Matters of the mind: how to incapacity-proof your finances


Author: Helena Luckhurst


If someone asked you what will happen to your assets on death, you’d no doubt reach for your Will.  However, have you considered what will happen to your assets if you ever lose capacity to manage them?  Would your family be able to access them to ensure the household bills get paid, or to pay for your care if you were physically incapacitated as well?

Under English law, if you ever lose capacity to give instructions in relation to assets that you own in your sole name and some jointly owned assets (most notably a jointly owned home), no one else can give those instructions for you without having to make a lengthy and costly application to the Court of Protection to be appointed as your deputy.  Your assets can drift ‘rudderless’ for several months while the application is being made – not helpful if your assets need active management or you had intended to sell them.  Thereafter, there will be the need to produce yearly accounts to the Court of Protection too – all very intrusive and lots of paperwork for your family to have to deal with.

It need not be like this, though, if you make a Lasting Power of Attorney for Financial Decisions.  This is a private arrangement whereby you can appoint an attorney, or several attorneys, to take financial decisions on your behalf if you ever lack capacity to do so yourself.  Some people appoint their spouse as their attorney and their children as replacement attorneys, in case their spouse is ever unable to act, for example.  However, whoever you choose should be trustworthy and capable with money, or willing to take advice if necessary.  Other than registering the Lasting Power to ensure that it can be used immediately if needed in future, there is no further contact with the Court of Protection or its administrative office.

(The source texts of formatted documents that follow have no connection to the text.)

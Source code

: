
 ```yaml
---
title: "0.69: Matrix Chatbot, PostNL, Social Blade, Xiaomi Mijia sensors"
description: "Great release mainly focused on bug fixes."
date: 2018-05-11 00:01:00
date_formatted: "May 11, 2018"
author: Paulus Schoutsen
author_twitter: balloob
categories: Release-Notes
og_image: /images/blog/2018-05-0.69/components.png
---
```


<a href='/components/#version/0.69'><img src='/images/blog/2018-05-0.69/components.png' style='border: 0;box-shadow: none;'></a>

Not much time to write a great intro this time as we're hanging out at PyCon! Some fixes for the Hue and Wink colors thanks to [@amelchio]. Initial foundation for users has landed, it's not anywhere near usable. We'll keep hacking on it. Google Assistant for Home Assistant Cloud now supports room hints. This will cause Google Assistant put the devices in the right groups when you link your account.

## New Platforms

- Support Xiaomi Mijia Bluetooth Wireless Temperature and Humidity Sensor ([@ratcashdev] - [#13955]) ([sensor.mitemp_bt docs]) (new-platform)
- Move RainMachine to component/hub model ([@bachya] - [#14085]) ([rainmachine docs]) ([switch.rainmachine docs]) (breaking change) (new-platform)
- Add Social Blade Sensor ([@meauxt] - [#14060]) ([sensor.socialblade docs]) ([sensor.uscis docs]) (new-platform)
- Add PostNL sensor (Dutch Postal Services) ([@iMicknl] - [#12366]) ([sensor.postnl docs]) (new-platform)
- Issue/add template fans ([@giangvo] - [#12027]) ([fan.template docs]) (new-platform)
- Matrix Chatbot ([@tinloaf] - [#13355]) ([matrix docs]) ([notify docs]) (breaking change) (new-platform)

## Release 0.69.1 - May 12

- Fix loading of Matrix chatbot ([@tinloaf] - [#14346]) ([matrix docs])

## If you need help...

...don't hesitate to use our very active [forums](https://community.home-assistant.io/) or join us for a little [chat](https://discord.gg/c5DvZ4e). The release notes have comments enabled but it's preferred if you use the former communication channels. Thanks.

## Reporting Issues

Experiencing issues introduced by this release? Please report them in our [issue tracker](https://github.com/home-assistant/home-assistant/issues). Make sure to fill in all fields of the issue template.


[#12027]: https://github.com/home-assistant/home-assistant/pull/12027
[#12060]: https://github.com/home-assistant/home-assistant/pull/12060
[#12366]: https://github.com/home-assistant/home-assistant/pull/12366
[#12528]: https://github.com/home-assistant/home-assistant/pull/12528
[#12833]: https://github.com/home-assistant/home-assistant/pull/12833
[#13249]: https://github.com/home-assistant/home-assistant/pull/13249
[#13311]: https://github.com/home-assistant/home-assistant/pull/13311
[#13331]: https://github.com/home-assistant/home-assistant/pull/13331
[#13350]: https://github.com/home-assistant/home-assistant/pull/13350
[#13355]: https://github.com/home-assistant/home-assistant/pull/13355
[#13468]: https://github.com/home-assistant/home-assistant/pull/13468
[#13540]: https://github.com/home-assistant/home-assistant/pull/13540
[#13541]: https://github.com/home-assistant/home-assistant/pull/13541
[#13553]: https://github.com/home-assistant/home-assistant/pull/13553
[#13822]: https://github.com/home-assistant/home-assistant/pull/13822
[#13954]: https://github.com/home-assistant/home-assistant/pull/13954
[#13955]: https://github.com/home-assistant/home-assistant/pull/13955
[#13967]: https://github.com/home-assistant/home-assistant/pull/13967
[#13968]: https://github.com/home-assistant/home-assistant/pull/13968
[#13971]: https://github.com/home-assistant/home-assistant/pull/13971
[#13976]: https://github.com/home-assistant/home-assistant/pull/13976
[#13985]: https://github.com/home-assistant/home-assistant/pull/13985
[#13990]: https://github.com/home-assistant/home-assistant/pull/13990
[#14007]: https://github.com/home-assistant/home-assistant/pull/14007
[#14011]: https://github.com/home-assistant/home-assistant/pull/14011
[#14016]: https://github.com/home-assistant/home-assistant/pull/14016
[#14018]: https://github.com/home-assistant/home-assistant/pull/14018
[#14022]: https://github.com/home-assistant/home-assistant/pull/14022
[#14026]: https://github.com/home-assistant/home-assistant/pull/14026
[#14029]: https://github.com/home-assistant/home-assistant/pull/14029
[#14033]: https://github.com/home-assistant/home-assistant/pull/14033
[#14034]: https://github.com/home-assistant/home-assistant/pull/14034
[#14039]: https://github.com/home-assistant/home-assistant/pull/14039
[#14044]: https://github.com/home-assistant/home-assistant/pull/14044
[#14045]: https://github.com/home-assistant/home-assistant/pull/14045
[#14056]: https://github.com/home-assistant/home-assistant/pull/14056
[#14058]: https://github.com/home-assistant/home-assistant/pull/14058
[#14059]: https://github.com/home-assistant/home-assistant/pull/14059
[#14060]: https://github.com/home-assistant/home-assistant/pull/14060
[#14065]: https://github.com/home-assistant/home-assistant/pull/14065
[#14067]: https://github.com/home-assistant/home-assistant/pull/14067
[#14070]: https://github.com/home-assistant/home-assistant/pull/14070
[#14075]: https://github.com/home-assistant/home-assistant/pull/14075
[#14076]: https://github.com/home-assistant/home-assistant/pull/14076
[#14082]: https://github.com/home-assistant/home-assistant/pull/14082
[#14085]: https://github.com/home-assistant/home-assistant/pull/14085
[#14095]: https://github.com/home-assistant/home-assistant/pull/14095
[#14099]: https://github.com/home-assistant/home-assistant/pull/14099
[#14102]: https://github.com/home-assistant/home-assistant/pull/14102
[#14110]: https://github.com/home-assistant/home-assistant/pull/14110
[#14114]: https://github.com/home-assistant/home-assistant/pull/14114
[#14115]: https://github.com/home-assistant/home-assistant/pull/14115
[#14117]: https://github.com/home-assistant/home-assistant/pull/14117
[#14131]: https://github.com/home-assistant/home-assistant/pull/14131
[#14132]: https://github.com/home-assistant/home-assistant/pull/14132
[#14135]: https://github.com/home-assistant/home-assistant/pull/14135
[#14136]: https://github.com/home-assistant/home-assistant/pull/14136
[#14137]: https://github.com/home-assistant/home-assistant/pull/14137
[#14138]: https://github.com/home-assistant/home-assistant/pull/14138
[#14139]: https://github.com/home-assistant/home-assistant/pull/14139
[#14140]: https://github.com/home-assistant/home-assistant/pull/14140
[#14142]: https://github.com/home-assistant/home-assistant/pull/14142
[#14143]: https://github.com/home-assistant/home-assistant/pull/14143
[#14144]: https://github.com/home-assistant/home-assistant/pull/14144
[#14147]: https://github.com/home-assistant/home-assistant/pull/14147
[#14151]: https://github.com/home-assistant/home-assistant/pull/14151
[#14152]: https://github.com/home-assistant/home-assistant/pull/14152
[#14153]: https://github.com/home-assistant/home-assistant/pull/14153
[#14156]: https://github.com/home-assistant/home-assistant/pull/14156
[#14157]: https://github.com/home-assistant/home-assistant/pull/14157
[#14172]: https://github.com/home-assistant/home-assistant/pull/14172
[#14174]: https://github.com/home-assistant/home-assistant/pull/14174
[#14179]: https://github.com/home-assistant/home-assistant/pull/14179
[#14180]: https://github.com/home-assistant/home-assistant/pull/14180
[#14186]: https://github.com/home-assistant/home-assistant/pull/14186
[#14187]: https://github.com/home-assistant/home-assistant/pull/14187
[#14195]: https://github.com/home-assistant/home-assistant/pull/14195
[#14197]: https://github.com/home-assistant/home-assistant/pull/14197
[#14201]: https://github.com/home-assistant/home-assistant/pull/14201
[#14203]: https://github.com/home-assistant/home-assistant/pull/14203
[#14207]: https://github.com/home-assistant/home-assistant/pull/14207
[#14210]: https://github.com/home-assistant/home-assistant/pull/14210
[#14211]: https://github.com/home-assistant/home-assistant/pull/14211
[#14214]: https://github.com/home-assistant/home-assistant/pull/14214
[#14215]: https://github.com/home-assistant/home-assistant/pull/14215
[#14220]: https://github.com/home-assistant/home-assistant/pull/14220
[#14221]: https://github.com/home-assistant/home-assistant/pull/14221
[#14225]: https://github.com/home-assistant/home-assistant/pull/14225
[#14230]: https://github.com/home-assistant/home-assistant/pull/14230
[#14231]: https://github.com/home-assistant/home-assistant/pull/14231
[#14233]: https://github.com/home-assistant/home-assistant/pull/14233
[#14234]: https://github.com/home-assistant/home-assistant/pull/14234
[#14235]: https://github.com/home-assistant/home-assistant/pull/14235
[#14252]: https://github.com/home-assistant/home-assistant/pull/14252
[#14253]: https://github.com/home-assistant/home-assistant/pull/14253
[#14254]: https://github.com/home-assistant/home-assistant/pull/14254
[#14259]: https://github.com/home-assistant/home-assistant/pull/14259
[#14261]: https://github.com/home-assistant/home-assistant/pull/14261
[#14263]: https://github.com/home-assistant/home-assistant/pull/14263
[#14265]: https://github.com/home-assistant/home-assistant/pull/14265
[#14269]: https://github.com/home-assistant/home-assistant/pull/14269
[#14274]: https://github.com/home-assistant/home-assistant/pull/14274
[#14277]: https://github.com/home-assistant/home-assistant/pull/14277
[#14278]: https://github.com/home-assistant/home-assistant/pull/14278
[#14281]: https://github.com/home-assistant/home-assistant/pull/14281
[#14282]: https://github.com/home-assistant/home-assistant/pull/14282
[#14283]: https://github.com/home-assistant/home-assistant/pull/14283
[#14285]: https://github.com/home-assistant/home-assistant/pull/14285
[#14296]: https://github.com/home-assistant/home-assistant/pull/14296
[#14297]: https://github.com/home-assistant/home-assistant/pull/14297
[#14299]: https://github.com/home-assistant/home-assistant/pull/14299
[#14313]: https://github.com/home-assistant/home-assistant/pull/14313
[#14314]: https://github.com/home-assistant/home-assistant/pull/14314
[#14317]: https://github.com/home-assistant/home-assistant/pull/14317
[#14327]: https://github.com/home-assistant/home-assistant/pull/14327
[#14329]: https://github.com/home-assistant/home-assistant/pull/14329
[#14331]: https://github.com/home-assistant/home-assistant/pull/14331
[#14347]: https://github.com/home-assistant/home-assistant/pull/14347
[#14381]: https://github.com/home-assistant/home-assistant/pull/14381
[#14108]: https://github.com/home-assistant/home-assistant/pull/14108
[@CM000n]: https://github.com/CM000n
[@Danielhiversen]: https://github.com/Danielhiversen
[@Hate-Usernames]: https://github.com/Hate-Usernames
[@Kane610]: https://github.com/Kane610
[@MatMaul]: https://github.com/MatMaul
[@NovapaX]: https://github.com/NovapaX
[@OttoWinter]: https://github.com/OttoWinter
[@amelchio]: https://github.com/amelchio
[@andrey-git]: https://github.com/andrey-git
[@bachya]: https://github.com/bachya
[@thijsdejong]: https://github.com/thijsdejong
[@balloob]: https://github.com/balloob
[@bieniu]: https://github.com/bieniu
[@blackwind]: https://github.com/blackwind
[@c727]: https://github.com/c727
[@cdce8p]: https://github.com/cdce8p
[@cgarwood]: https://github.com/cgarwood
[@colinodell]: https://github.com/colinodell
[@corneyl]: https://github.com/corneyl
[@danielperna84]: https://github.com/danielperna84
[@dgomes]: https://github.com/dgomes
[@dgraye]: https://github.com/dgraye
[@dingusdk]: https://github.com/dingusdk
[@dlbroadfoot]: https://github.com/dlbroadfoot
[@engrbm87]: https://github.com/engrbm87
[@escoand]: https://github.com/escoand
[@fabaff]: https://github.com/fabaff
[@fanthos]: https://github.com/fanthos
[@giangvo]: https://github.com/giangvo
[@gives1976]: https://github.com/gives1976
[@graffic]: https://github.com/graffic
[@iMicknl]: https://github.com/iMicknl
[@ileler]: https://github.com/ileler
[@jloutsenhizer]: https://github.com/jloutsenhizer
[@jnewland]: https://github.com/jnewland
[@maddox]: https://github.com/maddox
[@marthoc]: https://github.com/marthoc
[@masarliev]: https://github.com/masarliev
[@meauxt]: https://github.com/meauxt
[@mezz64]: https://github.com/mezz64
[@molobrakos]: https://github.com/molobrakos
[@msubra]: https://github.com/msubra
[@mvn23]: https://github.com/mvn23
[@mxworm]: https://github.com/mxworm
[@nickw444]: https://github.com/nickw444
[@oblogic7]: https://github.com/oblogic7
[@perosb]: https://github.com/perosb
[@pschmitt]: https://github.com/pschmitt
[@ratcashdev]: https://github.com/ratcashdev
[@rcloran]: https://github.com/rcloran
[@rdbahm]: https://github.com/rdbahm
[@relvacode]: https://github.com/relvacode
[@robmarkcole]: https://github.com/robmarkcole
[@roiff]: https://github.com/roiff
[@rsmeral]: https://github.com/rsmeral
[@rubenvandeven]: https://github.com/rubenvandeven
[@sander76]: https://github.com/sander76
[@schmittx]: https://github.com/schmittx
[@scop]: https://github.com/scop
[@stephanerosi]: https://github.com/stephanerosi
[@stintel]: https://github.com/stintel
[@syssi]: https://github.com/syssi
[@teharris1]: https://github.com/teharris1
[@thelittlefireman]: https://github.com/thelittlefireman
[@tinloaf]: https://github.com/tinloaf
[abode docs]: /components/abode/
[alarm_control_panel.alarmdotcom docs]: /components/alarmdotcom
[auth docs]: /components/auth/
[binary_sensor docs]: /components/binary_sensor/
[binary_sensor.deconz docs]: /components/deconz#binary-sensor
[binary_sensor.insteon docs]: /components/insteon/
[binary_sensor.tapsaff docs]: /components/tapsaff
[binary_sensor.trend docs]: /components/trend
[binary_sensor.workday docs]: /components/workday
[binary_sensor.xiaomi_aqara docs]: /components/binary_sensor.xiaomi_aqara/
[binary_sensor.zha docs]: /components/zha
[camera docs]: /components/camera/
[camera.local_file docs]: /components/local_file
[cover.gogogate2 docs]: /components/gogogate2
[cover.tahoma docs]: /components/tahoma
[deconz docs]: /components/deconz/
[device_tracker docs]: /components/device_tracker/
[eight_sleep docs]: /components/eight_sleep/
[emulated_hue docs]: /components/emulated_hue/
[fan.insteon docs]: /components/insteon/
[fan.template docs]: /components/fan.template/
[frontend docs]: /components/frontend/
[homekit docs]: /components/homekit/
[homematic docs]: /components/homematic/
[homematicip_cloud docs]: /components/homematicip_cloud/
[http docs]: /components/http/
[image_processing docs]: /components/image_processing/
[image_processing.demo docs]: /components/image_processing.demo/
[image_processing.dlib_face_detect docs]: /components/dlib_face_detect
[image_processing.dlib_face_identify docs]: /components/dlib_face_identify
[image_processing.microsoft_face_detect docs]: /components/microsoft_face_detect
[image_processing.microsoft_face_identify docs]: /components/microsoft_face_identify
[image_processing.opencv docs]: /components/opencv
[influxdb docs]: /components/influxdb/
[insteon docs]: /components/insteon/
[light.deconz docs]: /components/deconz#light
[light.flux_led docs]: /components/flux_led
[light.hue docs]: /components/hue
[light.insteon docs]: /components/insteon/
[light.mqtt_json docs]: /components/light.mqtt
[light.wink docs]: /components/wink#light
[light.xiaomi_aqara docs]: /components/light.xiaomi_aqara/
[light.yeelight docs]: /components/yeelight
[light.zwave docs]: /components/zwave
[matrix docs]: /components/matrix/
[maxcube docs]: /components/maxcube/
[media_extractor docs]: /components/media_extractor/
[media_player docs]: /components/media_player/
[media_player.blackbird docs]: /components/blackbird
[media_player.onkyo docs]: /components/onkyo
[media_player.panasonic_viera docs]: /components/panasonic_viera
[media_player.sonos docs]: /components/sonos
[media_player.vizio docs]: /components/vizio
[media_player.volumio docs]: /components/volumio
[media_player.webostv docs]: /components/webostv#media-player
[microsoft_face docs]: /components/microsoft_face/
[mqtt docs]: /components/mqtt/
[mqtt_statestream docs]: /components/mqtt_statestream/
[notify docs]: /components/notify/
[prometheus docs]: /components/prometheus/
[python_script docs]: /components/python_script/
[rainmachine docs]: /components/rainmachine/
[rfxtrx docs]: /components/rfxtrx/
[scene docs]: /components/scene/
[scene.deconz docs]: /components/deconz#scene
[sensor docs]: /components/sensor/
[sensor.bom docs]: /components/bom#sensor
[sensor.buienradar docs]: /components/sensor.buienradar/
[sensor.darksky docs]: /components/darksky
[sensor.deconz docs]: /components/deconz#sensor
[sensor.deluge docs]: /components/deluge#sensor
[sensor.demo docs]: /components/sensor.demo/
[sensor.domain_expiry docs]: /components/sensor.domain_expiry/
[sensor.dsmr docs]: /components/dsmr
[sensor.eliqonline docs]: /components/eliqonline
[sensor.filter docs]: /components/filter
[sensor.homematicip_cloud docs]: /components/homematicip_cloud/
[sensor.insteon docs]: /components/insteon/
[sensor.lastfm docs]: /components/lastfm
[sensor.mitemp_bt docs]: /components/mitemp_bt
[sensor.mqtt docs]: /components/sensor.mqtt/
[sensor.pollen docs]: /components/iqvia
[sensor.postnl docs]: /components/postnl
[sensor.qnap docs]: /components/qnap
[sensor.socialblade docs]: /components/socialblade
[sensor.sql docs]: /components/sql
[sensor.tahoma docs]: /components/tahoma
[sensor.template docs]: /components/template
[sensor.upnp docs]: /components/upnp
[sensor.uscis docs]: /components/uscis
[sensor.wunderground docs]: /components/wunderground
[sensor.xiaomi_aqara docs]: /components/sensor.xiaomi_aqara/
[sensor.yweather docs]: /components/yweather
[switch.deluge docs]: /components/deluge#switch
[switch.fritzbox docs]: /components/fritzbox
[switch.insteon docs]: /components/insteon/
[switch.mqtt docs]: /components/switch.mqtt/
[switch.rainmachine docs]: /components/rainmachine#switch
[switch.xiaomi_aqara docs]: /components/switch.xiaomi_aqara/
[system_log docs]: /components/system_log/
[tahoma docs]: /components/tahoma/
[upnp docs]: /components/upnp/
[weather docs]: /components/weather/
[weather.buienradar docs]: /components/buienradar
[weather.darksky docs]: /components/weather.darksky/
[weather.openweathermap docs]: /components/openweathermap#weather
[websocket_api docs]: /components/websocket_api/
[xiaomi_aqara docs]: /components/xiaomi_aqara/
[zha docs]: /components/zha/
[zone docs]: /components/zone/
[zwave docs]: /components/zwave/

I often think of Lasting Powers as a type of ‘insurance’ in case the worst happens.  Chances are, you will retain capacity to deal with your finances throughout your life but if you have a Lasting Power in place, you will have done all that you can for yourself and your family to help ensure that, if you do suffer incapacity in future, be it temporary or permanent, your family have the legal standing that they need to start dealing with your assets.

There is often a perception that Lasting Powers are the sort of planning that can be put off until well into retirement.  Unfortunately, though, we know from practice that unexpected health complications following surgery or accidents can cause mental capacity problems at any age.  Families where only one spouse holds the majority of the assets, or the family income is coming into an account in only one spouse’s name, are also particularly at risk and need protecting.

One less than obvious category of person that really ought to have a Lasting Power in place at any age is the family business owner.  If you are a director and shareholder of a family business or one with only a few other director/shareholders, I recommend reviewing your corporate governance documents (e.g. the articles of the company and any shareholders’ agreements) to see what provision is made for incapacity of directors.  Often there is nothing.  If a director/shareholder loses capacity and the other shareholders together lack the necessary majority to vote for a replacement director, the smooth running of the company could be at risk.  Managing the impact of incapacity on a business is a business risk that is often missed.

If you haven’t already put a Lasting Powers of Attorney for Financial Decisions in place, why not resolve to make this the year that you do?  New Lasting Power forms, with a more user friendly format, came into force at the start of July.  Another incentive to put them in place now.